[Stored data]
******************************
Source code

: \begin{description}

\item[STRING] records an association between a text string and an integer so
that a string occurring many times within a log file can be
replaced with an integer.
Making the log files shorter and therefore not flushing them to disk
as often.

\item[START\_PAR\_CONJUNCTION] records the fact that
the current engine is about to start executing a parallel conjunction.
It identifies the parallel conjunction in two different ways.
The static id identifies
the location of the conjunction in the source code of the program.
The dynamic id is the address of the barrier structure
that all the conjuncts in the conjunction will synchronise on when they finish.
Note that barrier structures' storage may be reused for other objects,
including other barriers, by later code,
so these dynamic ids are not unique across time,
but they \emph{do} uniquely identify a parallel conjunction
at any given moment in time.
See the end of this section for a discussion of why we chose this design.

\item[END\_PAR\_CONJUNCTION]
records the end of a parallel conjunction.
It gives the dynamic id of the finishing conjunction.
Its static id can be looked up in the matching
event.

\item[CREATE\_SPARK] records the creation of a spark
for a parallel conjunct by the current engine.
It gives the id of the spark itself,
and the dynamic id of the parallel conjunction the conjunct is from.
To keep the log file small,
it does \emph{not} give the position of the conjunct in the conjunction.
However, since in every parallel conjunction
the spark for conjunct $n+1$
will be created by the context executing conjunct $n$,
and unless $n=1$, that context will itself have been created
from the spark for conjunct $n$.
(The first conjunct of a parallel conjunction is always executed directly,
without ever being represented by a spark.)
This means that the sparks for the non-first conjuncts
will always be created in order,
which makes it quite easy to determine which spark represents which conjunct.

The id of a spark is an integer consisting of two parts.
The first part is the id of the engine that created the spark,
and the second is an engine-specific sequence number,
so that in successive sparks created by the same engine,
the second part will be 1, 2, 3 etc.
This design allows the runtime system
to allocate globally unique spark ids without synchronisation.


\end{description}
******************************
## Your goal:
What's wanted here is every record, retyped exactly as shown above.

## Result of the task:
Source code

: \begin{description}

\item[STRING] records an association between a text string and an integer so
that a string occurring many times within a log file can be
replaced with an integer.
Making the log files shorter and therefore not flushing them to disk
as often.

\item[START\_PAR\_CONJUNCTION] records the fact that
the current engine is about to start executing a parallel conjunction.
It identifies the parallel conjunction in two different ways.
The static id identifies
the location of the conjunction in the source code of the program.
The dynamic id is the address of the barrier structure
that all the conjuncts in the conjunction will synchronise on when they finish.
Note that barrier structures' storage may be reused for other objects,
including other barriers, by later code,
so these dynamic ids are not unique across time,
but they \emph{do} uniquely identify a parallel conjunction
at any given moment in time.
See the end of this section for a discussion of why we chose this design.

\item[END\_PAR\_CONJUNCTION]
records the end of a parallel conjunction.
It gives the dynamic id of the finishing conjunction.
Its static id can be looked up in the matching
event.

\item[CREATE\_SPARK] records the creation of a spark
for a parallel conjunct by the current engine.
It gives the id of the spark itself,
and the dynamic id of the parallel conjunction the conjunct is from.
To keep the log file small,
it does \emph{not} give the position of the conjunct in the conjunction.
However, since in every parallel conjunction
the spark for conjunct $n+1$
will be created by the context executing conjunct $n$,
and unless $n=1$, that context will itself have been created
from the spark for conjunct $n$.
(The first conjunct of a parallel conjunction is always executed directly,
without ever being represented by a spark.)
This means that the sparks for the non-first conjuncts
will always be created in order,
which makes it quite easy to determine which spark represents which conjunct.

The id of a spark is an integer consisting of two parts.
The first part is the id of the engine that created the spark,
and the second is an engine-specific sequence number,
so that in successive sparks created by the same engine,
the second part will be 1, 2, 3 etc.
This design allows the runtime system
to allocate globally unique spark ids without synchronisation.


\end{description}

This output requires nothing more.